# Text Classification

We will use the [distilled version of the BERT base model](https://huggingface.co/distilbert-base-uncased) on a [dataset with news articles](https://huggingface.co/datasets/ag_news) from HuggingFace.

The dataset consists of 120000 training and 7600 testing samples which can be divided into 4 classes: `World` (0), `Sports` (1), `Business` (2), and `Sci/Tech` (3)

In [None]:
!pip install -qq transformers[torch] datasets

In [None]:
DATASET = 'ag_news'
NUM_LABELS = 4
MODEL = 'distilbert-base-uncased'

Load the dataset with news articles:

In [None]:
from datasets import load_dataset

dataset = load_dataset(DATASET)
dataset

Check the format of one sample from our dataset:

In [None]:
dataset['train'][0]

Check whether our dataset is balanced (get the number of samples from each class):

In [None]:
import numpy as np

def check_class_balance(class_labels):
  values, counts = np.unique(class_labels, return_counts=True)
  return values, counts

check_class_balance(dataset['train']['label'])

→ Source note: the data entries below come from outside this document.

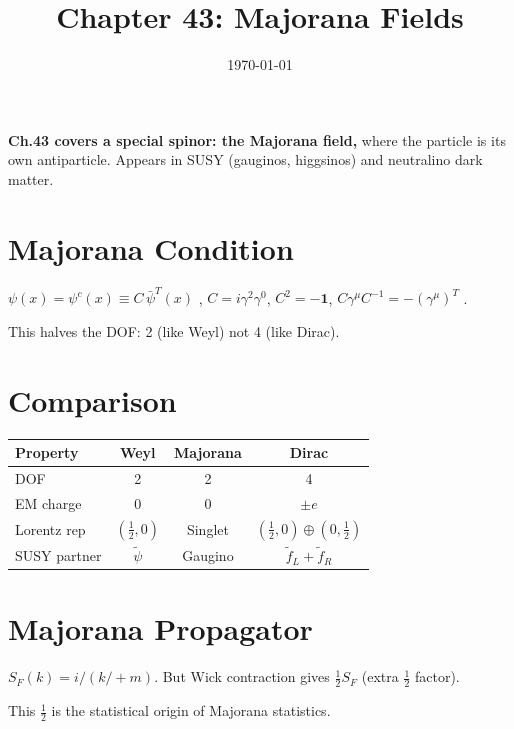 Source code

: \documentclass[12pt]{article}
\begin{document}
\title{Chapter 43: Majorana Fields}
\date{\today}
\maketitle

\begin{mdframed}[backgroundcolor=blue!5]
\textbf{Ch.43 covers a special spinor: the Majorana field,}
where the particle is its own antiparticle.  Appears in SUSY (gauginos,
higgsinos) and neutralino dark matter.
\end{mdframed}

\section{Majorana Condition}
\begin{mdframed}
$\displaystyle\psi(x) = \psi^c(x) \equiv C\,\bar\psi^T(x)$ ,
\quad $C=i\gamma^2\gamma^0$, $C^2=-\mathbf{1}$, $C\gamma^\mu C^{-1}=-(\gamma^\mu)^T$ .
\end{mdframed}
This halves the DOF: 2 (like Weyl) not 4 (like Dirac).

\section{Comparison}
\begin{center}
\begin{tabular}{|l|c|c|c|}
\hline
Property & Weyl & Majorana & Dirac \\
\hline
DOF & 2 & 2 & 4 \\
EM charge & 0 & 0 & $\pm e$ \\
Lorentz rep & $(\tfrac12,0)$ & Singlet & $(\tfrac12,0)\oplus(0,\tfrac12)$ \\
SUSY partner & $\tilde\psi$ & Gaugino & $\tilde f_L+\tilde f_R$ \\
\hline
\end{tabular}
\end{center}

\section{Majorana Propagator}
\begin{mdframed}
$S_F(k) = i/(k\!\!\!/+m)$.  But Wick contraction gives $\tfrac12 S_F$ (extra $\tfrac12$ factor).
\end{mdframed}
This $\tfrac12$ is the statistical origin of Majorana statistics.
\end{document}
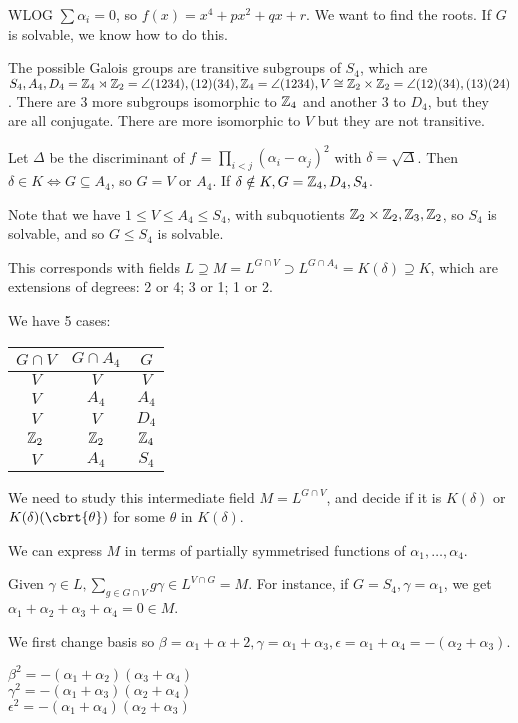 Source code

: \documentclass[a4paper, 10pt, twocolumn]{amsart}
\begin{document}
WLOG $\sum \alpha_i = 0$, so $f(x) = x^4 + px^2+ qx+r$. We want to find the roots. If $G$ is solvable, we know how to do this.

The possible Galois groups are transitive subgroups of $S_4$, which are $S_4, A_4, D_4 = \mathbb{Z}_4 \rtimes \mathbb{Z}_2 = \angle{(1234),(12)(34)}, \mathbb{Z}_4 = \angle{(1234)}, V \cong \mathbb{Z}_2 \times \mathbb{Z}_2 = \angle{(12)(34), (13)(24)}$. There are $3$ more subgroups isomorphic to $\mathbb{Z}_4$ and another $3$ to $D_4$, but they are all conjugate. There are more isomorphic to $V$ but they are not transitive.

Let $\Delta$ be the discriminant of $f$ = $\prod_{i<j} (\alpha_i-\alpha_j)^2$ with $\delta = \sqrt{\Delta}$. Then $\delta \in K \iff G \subseteq A_4$, so $G = V$ or $A_4$. If $\delta \notin K, G = \mathbb{Z}_4, D_4, S_4$.

Note that we have $1 \leq V \leq A_4 \leq S_4$, with subquotients $\mathbb{Z}_2 \times \mathbb{Z}_2, \mathbb{Z}_3, \mathbb{Z}_2$, so $S_4$ is solvable, and so $G \leq S_4$ is solvable. 

This corresponds with fields $L \supseteq M = L^{G \cap  V} \supset L^{G \cap A_4} = K(\delta) \supseteq K$, which are extensions of degrees: 2 or 4; 3 or 1; 1 or 2.

We have 5 cases:
\begin{tabular}{c|c|c}
$G\cap V$ & $G \cap A_4$ & $G$ \\\hline
$V$&$V$&$V$\\
$V$&$A_4$&$A_4$\\
$V$&$V$&$D_4$\\
$\mathbb{Z}_2$&$\mathbb{Z}_2$&$\mathbb{Z}_4$\\
$V$&$A_4$&$S_4$
\end{tabular}

We need to study this intermediate field $M = L^{G \cap V}$, and decide if it is $K(\delta)$ or $K(\delta)(\cbrt{\theta})$ for some $\theta$ in $K(\delta)$.

We can express $M$ in terms of partially symmetrised functions of $\alpha_1, \ldots, \alpha_4$.

Given $\gamma \in L, \sum_{g \in G \cap V} g\gamma \in L^{V \cap G} = M$. For instance, if $G = S_4, \gamma= \alpha_1$, we get $\alpha_1+\alpha_2+\alpha_3+\alpha_4 = 0 \in M$.

We first change basis so $\beta = \alpha_1+\alpha+2, \gamma = \alpha_1+\alpha_3, \epsilon = \alpha_1+ \alpha_4 = -(\alpha_2+\alpha_3)$.

$\beta^2 = -(\alpha_1+\alpha_2)(\alpha_3+\alpha_4)$\\
$\gamma^2 = -(\alpha_1+\alpha_3)(\alpha_2+\alpha_4)$\\
$\epsilon^2 = -(\alpha_1+\alpha_4)(\alpha_2+\alpha_3)$
\end{document}
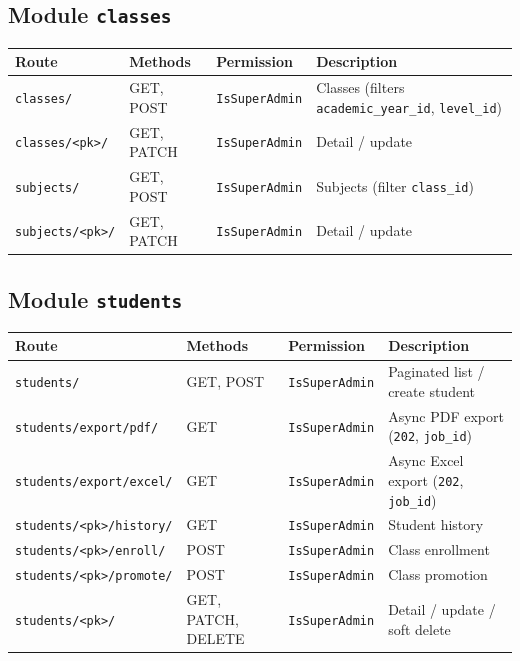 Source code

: \documentclass[11pt,a4paper]{article}
\begin{document}
\subsection{Module \texttt{classes}}

\begin{longtable}{@{}lllp{5.5cm}@{}}
\toprule
\textbf{Route} & \textbf{Methods} & \textbf{Permission} & \textbf{Description} \\
\midrule
\endhead
\texttt{classes/} & GET, POST & \texttt{IsSuperAdmin} & Classes (filters \texttt{academic\_year\_id}, \texttt{level\_id}) \\
\texttt{classes/<pk>/} & GET, PATCH & \texttt{IsSuperAdmin} & Detail / update \\
\texttt{subjects/} & GET, POST & \texttt{IsSuperAdmin} & Subjects (filter \texttt{class\_id}) \\
\texttt{subjects/<pk>/} & GET, PATCH & \texttt{IsSuperAdmin} & Detail / update \\
\bottomrule
\end{longtable}

\subsection{Module \texttt{students}}

\begin{longtable}{@{}lllp{5.5cm}@{}}
\toprule
\textbf{Route} & \textbf{Methods} & \textbf{Permission} & \textbf{Description} \\
\midrule
\endhead
\texttt{students/} & GET, POST & \texttt{IsSuperAdmin} & Paginated list / create student \\
\texttt{students/export/pdf/} & GET & \texttt{IsSuperAdmin} & Async PDF export (\texttt{202}, \texttt{job\_id}) \\
\texttt{students/export/excel/} & GET & \texttt{IsSuperAdmin} & Async Excel export (\texttt{202}, \texttt{job\_id}) \\
\texttt{students/<pk>/history/} & GET & \texttt{IsSuperAdmin} & Student history \\
\texttt{students/<pk>/enroll/} & POST & \texttt{IsSuperAdmin} & Class enrollment \\
\texttt{students/<pk>/promote/} & POST & \texttt{IsSuperAdmin} & Class promotion \\
\texttt{students/<pk>/} & GET, PATCH, DELETE & \texttt{IsSuperAdmin} & Detail / update / soft delete \\
\bottomrule
\end{longtable}
\end{document}
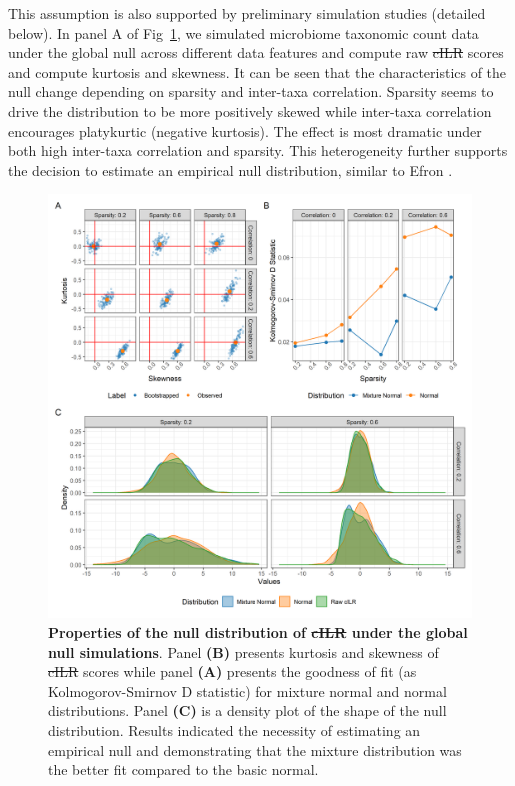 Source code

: \documentclass[10pt,letterpaper]{article}
\providecommand{\DIFaddtex}[1]{{\protect\color{blue}\uwave{#1}}} %
\providecommand{\DIFdeltex}[1]{{\protect\color{red}\sout{#1}}}                      %
\providecommand{\DIFaddbegin}{} %
\providecommand{\DIFaddend}{} %
\providecommand{\DIFdelbegin}{} %
\providecommand{\DIFdelend}{} %
\providecommand{\DIFaddFL}[1]{\DIFadd{#1}} %
\providecommand{\DIFdelFL}[1]{\DIFdel{#1}} %
\providecommand{\DIFaddbeginFL}{} %
\providecommand{\DIFaddendFL}{} %
\providecommand{\DIFdelbeginFL}{} %
\providecommand{\DIFdelendFL}{} %
\providecommand{\DIFadd}[1]{\texorpdfstring{\DIFaddtex{#1}}{#1}} %
\providecommand{\DIFdel}[1]{\texorpdfstring{\DIFdeltex{#1}}{}} %
\newcommand{\DIFscaledelfig}{0.5}
\newlength{\DIFdelgraphicswidth} %
\newlength{\DIFdelgraphicsheight} %
\newcommand{\DIFaddincludegraphics}[2][]{{\color{blue}\fbox{\DIFOincludegraphics[#1]{#2}}}} %
\newcommand{\DIFdelincludegraphics}[2][]{%
\sbox{\DIFdelgraphicsbox}{\DIFOincludegraphics[#1]{#2}}%
\settoboxwidth{\DIFdelgraphicswidth}{\DIFdelgraphicsbox} %
\settoboxtotalheight{\DIFdelgraphicsheight}{\DIFdelgraphicsbox} %
\scalebox{\DIFscaledelfig}{%
\parbox[b]{\DIFdelgraphicswidth}{\usebox{\DIFdelgraphicsbox}\\[-\baselineskip] \rule{\DIFdelgraphicswidth}{0em}}\llap{\resizebox{\DIFdelgraphicswidth}{\DIFdelgraphicsheight}{%
\setlength{\unitlength}{\DIFdelgraphicswidth}%
\begin{picture}(1,1)%
\thicklines\linethickness{2pt} %
{\color[rgb]{1,0,0}\put(0,0){\framebox(1,1){}}}%
{\color[rgb]{1,0,0}\put(0,0){\line( 1,1){1}}}%
{\color[rgb]{1,0,0}\put(0,1){\line(1,-1){1}}}%
\end{picture}%
}\hspace*{3pt}}} %
} %
\DeclareRobustCommand{\DIFaddbegin}{\DIFOaddbegin \let\includegraphics\DIFaddincludegraphics} %
\DeclareRobustCommand{\DIFaddend}{\DIFOaddend \let\includegraphics\DIFOincludegraphics} %
\DeclareRobustCommand{\DIFdelbegin}{\DIFOdelbegin \let\includegraphics\DIFdelincludegraphics} %
\DeclareRobustCommand{\DIFdelend}{\DIFOaddend \let\includegraphics\DIFOincludegraphics} %
\DeclareRobustCommand{\DIFaddbeginFL}{\DIFOaddbeginFL \let\includegraphics\DIFaddincludegraphics} %
\DeclareRobustCommand{\DIFaddendFL}{\DIFOaddendFL \let\includegraphics\DIFOincludegraphics} %
\DeclareRobustCommand{\DIFdelbeginFL}{\DIFOdelbeginFL \let\includegraphics\DIFdelincludegraphics} %
\DeclareRobustCommand{\DIFdelendFL}{\DIFOaddendFL \let\includegraphics\DIFOincludegraphics} %
\begin{document}
This assumption is also supported by preliminary simulation studies (detailed below). In panel A of Fig~\ref{fig:1}, we simulated microbiome taxonomic count data under the global null across different data features and compute raw \DIFdelbegin \DIFdel{cILR }\DIFdelend \DIFaddbegin \DIFadd{CBEA }\DIFaddend scores and compute kurtosis and skewness. It can be seen that the characteristics of the null change depending on sparsity and inter-taxa correlation. Sparsity seems to drive the distribution to be more positively skewed while inter-taxa correlation encourages platykurtic (negative kurtosis). The effect is most dramatic under both high inter-taxa correlation and sparsity. This heterogeneity further supports the decision to estimate an empirical null distribution, similar to Efron \cite{efron2004}. 

\begin{figure} [!h]
    \centering
    \includegraphics[width=\linewidth]{figures/kurtosis_skewness_gof.png}
    \caption{{\bf Properties of the null distribution of \DIFdelbeginFL \DIFdelFL{cILR }\DIFdelendFL \DIFaddbeginFL \DIFaddFL{CBEA }\DIFaddendFL under the global null simulations}. Panel \textbf{(B)} presents kurtosis and skewness of \DIFdelbeginFL \DIFdelFL{cILR }\DIFdelendFL \DIFaddbeginFL \DIFaddFL{CBEA }\DIFaddendFL scores while panel \textbf{(A)} presents the goodness of fit (as Kolmogorov-Smirnov D statistic) for mixture normal and normal distributions. Panel \textbf{(C)} is a density plot of the shape of the null distribution. Results indicated the necessity of estimating an empirical null and demonstrating that the mixture distribution was the better fit compared to the basic normal.}
    \label{fig:1}
\end{figure}
\end{document}
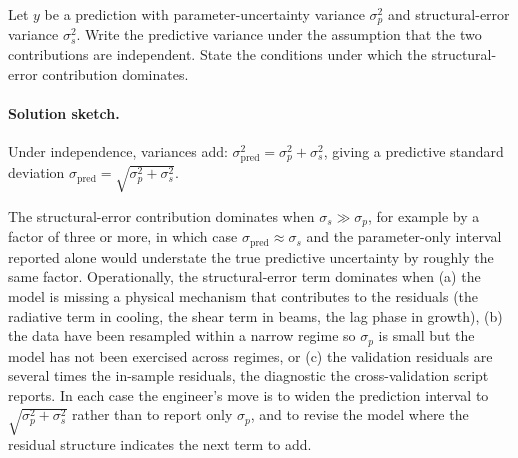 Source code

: \begin{exercise}
Let $y$ be a prediction with parameter-uncertainty variance
$\sigma_{p}^{2}$ and structural-error variance $\sigma_{s}^{2}$.
Write the predictive variance under the assumption that the
two contributions are independent. State the conditions under
which the structural-error contribution dominates.

\paragraph{Solution sketch.} Under independence, variances add:
$\sigma_{\text{pred}}^{2} = \sigma_{p}^{2} + \sigma_{s}^{2}$,
giving a predictive standard deviation
$\sigma_{\text{pred}} = \sqrt{\sigma_{p}^{2} + \sigma_{s}^{2}}$.

The structural-error contribution dominates when $\sigma_{s} \gg
\sigma_{p}$, for example by a factor of three or more, in which
case $\sigma_{\text{pred}} \approx \sigma_{s}$ and the
parameter-only interval reported alone would understate the true
predictive uncertainty by roughly the same factor. Operationally,
the structural-error term dominates when (a) the model is missing
a physical mechanism that contributes to the residuals (the
radiative term in cooling, the shear term in beams, the lag phase
in growth), (b) the data have been resampled within a narrow
regime so $\sigma_{p}$ is small but the model has not been
exercised across regimes, or (c) the validation residuals are
several times the in-sample residuals, the diagnostic the
cross-validation script reports. In each case the engineer's move
is to widen the prediction interval to
$\sqrt{\sigma_{p}^{2} + \sigma_{s}^{2}}$ rather than to report only
$\sigma_{p}$, and to revise the model where the residual structure
indicates the next term to add.
\end{exercise}

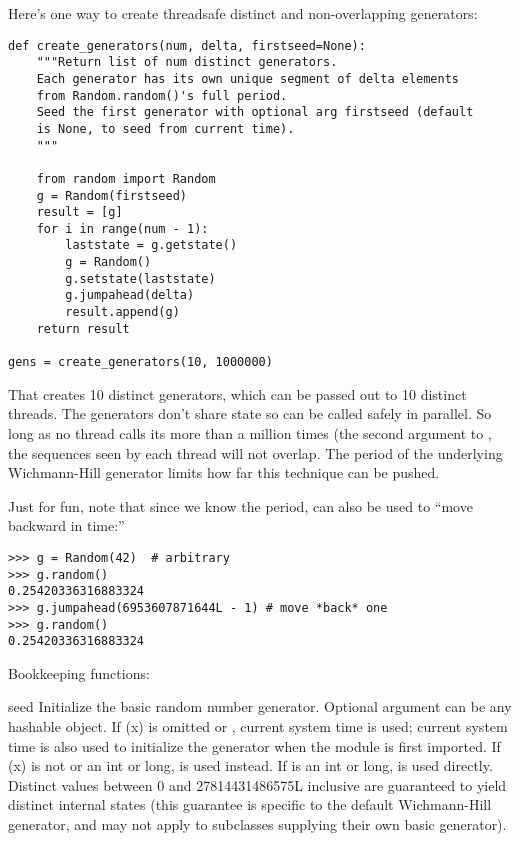 Here's one way to create threadsafe distinct and non-overlapping generators:

\begin{verbatim}
def create_generators(num, delta, firstseed=None):
    """Return list of num distinct generators.
    Each generator has its own unique segment of delta elements
    from Random.random()'s full period.
    Seed the first generator with optional arg firstseed (default
    is None, to seed from current time).
    """

    from random import Random
    g = Random(firstseed)
    result = [g]
    for i in range(num - 1):
        laststate = g.getstate()
        g = Random()
        g.setstate(laststate)
        g.jumpahead(delta)
        result.append(g)
    return result

gens = create_generators(10, 1000000)
\end{verbatim}

That creates 10 distinct generators, which can be passed out to 10
distinct threads.  The generators don't share state so can be called
safely in parallel.  So long as no thread calls its 
more than a million times (the second argument to
, the sequences seen by each thread will
not overlap.  The period of the underlying Wichmann-Hill generator
limits how far this technique can be pushed.

Just for fun, note that since we know the period, 
can also be used to ``move backward in time:''

\begin{verbatim}
>>> g = Random(42)  # arbitrary
>>> g.random()
0.25420336316883324
>>> g.jumpahead(6953607871644L - 1) # move *back* one
>>> g.random()
0.25420336316883324
\end{verbatim}


Bookkeeping functions:

\begin{funcdesc}{seed}{}
  Initialize the basic random number generator.
  Optional argument  can be any hashable object.
  If \var(x) is omitted or , current system time is used;
  current system time is also used to initialize the generator when the
  module is first imported.
  If \var(x) is not  or an int or long,
   is used instead.
  If  is an int or long,  is used directly.
  Distinct values between 0 and 27814431486575L inclusive are guaranteed
  to yield distinct internal states (this guarantee is specific to the
  default Wichmann-Hill generator, and may not apply to subclasses
  supplying their own basic generator).
\end{funcdesc}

Load the tokenizer and have a look at it's special tokens:

In [None]:
from transformers import AutoTokenizer

tokenizer = AutoTokenizer.from_pretrained(MODEL)
tokenizer

*What do these tokens mean?*

Check what exactly does the tokenizer return (when applied on one sample):

In [None]:
first_sample_text = dataset['train'][0]['text']
first_sample_text

In [None]:
# TODO
# hint: use tokenizer.tokenize(), tokenizer.convert_tokens_to_ids(), tokenizer.decode()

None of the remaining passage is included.